The audiovisual (AV) and information technology (IT) worlds have collided, and it has been a very noisy, bumpy—and sometimes heated—introduction. As the dust clears, AV and IT professionals are seeing their new roles clearly, identifying new opportunities, and examining new technology trends.
Hybrid IT & AV Teams
IP-enabled AV has brought AV and IT staff together. When using IP-enabled technology, AV integrators have to work closely with their IT counterparts to ensure a thorough understanding of the technology that is being added to the system. Fortunately, the skills and knowledge of AV technologies by the IT workforce is growing. Their ability to use encoders, content players (decoders or PCs), network switches, network connectivity and architecture is a great asset to AV companies. Also, many of these technicians already know how to configure and maintain a network and can help adapt AV technology into the existing infrastructure.
A Shared Backbone
One of the biggest trends in AV/IT is placing all formats of audio and video on the same distribution back-bone that is currently being used by the AV client and their IT staff. Adding onto the network while using the same connectivity and hardware that IT is already familiar with allows for an easier exchange for both parties and a better result for the end-user.
IP-Based Streaming
IP-based streaming is also an emerging area. It allows content sharing quickly and easily with multiple users while using less data. This technology is not brand new; it has been around for about ten years but was used primarily by large enterprises with the need to publish and push content out over their own networks. It’s now become more mainstream as the technology is able to distribute high-definition content and offer more bandwidth. With these systems, delivery of content is reduced to a much smaller footprint for an organization and content can remain digital, moved around on the same back bone that it was created on.
System Scalability
IP-enabled AV has great benefits and is something AV integrators need to continue working with IT staff on to add to existing systems. The IT staff can also help maintain the technology as they have a great knowledge of the existing infrastructure. The expansion and contraction of an IP-enabled system is very affordable and simple using existing infrastructure.

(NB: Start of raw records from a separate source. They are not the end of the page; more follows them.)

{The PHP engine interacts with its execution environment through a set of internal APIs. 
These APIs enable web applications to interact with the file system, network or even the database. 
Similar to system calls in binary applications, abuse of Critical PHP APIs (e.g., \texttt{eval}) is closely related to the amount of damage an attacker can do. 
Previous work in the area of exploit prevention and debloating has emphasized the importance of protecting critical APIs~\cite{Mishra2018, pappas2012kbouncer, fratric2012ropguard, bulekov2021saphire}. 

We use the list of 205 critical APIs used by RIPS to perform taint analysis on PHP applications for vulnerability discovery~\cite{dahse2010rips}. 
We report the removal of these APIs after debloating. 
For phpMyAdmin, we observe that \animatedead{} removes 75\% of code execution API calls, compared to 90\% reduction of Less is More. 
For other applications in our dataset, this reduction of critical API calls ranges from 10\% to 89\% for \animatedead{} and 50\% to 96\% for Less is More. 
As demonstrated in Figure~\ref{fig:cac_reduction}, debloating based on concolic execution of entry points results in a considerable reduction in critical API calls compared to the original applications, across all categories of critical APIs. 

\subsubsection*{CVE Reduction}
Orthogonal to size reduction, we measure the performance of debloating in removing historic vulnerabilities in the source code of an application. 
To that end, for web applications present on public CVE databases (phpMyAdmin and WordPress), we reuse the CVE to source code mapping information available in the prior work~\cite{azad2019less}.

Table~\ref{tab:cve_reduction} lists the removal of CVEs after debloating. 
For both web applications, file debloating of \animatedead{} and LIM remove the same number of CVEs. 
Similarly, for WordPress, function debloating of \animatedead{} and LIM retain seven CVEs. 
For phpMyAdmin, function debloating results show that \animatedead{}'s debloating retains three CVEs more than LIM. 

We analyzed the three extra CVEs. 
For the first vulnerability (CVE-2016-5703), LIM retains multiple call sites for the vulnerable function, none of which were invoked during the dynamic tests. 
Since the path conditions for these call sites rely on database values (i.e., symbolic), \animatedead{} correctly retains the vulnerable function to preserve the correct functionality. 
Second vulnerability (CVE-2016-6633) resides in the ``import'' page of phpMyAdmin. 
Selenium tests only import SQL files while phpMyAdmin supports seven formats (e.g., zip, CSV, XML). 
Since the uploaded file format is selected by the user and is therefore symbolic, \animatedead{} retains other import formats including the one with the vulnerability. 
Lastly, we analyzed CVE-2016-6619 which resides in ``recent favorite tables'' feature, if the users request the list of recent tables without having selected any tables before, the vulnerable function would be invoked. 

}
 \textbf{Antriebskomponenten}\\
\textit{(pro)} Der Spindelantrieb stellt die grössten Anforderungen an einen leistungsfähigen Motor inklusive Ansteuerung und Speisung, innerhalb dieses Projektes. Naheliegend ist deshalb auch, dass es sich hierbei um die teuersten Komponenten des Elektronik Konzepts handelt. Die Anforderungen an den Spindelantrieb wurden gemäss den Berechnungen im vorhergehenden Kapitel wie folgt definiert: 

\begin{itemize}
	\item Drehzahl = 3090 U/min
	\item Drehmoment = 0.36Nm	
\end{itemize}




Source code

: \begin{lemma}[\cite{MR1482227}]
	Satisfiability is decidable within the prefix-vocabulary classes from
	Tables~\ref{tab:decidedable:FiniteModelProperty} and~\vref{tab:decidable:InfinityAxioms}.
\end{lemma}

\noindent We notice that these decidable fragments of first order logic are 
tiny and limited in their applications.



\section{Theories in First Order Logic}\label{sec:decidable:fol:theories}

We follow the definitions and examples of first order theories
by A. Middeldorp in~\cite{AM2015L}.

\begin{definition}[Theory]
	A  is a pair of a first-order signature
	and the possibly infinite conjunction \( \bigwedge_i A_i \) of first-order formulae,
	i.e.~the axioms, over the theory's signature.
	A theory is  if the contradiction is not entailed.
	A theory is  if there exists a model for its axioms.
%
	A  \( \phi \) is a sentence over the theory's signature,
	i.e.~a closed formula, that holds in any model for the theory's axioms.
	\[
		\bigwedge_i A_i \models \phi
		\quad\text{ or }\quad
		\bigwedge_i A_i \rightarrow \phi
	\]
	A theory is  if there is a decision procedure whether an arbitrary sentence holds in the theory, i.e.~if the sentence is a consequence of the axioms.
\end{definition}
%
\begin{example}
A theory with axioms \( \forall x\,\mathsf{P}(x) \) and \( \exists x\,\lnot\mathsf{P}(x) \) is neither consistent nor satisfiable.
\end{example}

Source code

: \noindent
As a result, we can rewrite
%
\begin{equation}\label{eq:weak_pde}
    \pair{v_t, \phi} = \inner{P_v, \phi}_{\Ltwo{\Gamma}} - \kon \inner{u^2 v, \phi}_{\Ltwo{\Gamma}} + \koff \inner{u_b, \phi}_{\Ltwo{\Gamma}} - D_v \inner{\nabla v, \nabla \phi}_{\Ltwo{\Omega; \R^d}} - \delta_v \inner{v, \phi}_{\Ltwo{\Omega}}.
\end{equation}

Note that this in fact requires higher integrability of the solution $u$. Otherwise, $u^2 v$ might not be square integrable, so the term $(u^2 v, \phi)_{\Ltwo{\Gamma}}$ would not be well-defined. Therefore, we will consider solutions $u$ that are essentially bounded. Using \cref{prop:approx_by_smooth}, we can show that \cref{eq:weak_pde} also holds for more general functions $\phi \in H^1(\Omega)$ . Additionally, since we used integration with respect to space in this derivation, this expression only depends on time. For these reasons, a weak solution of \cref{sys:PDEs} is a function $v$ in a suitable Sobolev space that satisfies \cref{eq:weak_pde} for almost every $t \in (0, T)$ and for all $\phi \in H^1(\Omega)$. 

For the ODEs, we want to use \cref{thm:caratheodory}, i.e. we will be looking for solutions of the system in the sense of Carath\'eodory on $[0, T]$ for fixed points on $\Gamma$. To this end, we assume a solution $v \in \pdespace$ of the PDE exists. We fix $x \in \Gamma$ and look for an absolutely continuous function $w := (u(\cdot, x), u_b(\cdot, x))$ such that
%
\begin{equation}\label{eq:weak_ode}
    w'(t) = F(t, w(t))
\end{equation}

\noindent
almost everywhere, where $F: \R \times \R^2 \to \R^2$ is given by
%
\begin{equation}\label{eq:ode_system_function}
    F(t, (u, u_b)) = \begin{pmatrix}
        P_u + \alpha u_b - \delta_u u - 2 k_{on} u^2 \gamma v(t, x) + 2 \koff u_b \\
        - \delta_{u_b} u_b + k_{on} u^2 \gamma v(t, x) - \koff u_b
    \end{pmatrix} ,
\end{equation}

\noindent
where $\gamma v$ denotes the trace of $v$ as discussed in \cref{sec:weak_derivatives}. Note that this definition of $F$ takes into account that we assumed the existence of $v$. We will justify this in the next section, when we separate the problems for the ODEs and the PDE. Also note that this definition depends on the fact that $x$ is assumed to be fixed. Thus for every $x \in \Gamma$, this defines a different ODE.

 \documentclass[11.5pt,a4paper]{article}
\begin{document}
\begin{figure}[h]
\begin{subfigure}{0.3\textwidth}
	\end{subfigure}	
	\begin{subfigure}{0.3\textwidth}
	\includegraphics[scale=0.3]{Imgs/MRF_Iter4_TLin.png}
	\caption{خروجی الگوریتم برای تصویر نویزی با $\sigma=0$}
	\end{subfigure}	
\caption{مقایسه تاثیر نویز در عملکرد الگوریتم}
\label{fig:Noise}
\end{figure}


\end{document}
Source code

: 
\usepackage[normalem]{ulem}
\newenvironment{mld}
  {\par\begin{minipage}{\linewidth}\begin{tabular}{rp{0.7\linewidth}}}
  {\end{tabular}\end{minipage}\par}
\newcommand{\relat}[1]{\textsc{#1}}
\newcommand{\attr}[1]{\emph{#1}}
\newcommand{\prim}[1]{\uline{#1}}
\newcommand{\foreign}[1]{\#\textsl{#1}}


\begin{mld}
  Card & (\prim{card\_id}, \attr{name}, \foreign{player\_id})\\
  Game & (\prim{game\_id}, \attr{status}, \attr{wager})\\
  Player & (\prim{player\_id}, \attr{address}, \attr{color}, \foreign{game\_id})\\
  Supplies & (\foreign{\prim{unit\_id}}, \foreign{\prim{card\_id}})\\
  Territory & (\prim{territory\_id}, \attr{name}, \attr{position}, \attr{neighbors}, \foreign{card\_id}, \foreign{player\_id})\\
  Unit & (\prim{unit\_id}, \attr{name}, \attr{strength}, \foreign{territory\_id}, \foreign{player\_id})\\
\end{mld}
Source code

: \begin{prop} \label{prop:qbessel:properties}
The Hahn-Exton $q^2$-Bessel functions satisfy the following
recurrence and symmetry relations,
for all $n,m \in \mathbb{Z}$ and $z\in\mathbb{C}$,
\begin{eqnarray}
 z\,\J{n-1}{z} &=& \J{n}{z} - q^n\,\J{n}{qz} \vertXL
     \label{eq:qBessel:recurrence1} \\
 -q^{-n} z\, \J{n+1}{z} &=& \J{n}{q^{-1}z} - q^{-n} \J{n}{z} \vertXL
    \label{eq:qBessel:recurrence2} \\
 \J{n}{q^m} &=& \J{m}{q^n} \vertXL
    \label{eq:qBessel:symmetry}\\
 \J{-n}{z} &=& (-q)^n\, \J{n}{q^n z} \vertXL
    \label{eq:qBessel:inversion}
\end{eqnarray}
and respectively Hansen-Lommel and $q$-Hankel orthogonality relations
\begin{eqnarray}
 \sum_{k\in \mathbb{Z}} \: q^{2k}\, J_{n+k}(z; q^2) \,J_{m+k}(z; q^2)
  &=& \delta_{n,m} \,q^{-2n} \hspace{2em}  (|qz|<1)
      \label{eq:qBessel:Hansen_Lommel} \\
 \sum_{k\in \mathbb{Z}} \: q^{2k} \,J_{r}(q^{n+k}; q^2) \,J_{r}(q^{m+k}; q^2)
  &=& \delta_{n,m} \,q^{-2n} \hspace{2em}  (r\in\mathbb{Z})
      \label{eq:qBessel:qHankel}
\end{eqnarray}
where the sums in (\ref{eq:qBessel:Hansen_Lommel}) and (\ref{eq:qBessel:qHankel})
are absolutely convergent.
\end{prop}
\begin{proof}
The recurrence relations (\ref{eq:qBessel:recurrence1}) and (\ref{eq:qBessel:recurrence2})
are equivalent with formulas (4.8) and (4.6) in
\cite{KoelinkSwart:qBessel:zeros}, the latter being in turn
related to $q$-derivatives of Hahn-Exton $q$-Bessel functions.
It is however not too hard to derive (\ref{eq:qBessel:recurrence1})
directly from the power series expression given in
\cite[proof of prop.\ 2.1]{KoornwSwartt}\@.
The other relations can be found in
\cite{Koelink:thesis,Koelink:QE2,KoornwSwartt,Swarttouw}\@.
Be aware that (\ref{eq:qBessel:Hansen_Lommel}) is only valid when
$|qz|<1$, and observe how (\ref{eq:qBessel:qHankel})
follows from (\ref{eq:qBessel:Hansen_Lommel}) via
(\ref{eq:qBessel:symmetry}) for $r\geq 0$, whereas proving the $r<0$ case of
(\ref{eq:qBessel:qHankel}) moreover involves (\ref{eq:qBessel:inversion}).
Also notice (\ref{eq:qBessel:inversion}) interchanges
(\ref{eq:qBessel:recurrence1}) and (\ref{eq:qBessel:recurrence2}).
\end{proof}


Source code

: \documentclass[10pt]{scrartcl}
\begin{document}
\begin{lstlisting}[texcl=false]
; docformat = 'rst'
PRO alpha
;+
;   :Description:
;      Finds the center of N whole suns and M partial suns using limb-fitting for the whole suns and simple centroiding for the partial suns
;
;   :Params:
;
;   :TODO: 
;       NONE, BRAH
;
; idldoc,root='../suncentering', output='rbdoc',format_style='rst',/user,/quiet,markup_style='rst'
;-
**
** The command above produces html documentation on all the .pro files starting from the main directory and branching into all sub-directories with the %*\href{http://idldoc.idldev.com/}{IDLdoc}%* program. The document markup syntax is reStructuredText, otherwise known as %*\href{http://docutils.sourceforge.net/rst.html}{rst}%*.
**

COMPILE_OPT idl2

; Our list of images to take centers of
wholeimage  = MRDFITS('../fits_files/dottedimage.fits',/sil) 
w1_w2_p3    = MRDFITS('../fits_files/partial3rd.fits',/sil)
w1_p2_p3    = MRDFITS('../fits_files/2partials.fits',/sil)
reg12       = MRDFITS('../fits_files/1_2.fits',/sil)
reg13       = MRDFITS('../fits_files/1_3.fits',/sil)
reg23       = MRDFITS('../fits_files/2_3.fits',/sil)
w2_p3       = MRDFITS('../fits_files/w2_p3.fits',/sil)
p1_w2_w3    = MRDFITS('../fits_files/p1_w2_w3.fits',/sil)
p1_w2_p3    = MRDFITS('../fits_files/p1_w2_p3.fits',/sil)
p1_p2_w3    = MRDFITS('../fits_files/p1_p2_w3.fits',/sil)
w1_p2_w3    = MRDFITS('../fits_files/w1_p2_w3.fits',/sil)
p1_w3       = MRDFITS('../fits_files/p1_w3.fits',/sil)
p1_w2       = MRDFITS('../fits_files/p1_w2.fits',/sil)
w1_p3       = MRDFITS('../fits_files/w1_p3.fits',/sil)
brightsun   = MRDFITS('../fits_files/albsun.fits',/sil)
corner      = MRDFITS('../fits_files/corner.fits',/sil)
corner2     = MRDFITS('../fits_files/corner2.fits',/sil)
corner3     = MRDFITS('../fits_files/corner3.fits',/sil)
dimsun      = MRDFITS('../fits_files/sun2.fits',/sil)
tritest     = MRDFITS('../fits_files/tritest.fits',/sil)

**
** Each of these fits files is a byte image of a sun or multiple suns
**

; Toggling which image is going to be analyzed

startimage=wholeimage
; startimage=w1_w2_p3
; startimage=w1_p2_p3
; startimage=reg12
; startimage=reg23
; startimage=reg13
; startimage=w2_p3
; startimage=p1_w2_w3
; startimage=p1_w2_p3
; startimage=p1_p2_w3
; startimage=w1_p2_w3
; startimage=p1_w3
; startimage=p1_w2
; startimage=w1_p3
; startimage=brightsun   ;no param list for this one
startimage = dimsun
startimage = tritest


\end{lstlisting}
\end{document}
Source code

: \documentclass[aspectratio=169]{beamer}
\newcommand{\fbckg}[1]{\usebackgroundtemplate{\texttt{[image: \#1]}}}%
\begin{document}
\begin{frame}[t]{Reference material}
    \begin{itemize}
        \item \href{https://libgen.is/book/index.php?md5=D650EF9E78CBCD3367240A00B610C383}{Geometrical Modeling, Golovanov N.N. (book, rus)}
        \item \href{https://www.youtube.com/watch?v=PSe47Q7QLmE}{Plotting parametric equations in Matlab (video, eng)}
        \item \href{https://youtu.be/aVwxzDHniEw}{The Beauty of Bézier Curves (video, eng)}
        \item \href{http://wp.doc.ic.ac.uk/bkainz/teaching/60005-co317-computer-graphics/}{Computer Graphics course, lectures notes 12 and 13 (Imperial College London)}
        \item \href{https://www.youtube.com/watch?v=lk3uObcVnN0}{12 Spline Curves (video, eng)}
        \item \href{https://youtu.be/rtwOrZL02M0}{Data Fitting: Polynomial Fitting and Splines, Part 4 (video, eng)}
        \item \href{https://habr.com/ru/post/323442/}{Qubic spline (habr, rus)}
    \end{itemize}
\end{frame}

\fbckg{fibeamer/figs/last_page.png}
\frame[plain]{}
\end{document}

The Biggest Challenge of IP-Enabled AV
The main challenge: you need to be working off an existing, robust backbone, or the find/approve the budget to create one. You also need knowledgeable staff to handle the IT-based equipment that is the heart of IP-based AV.
In order to take advantage of the benefits of IP-enabled AV, users need to be willing to invest in the network infrastructure and long-term support for this type of project.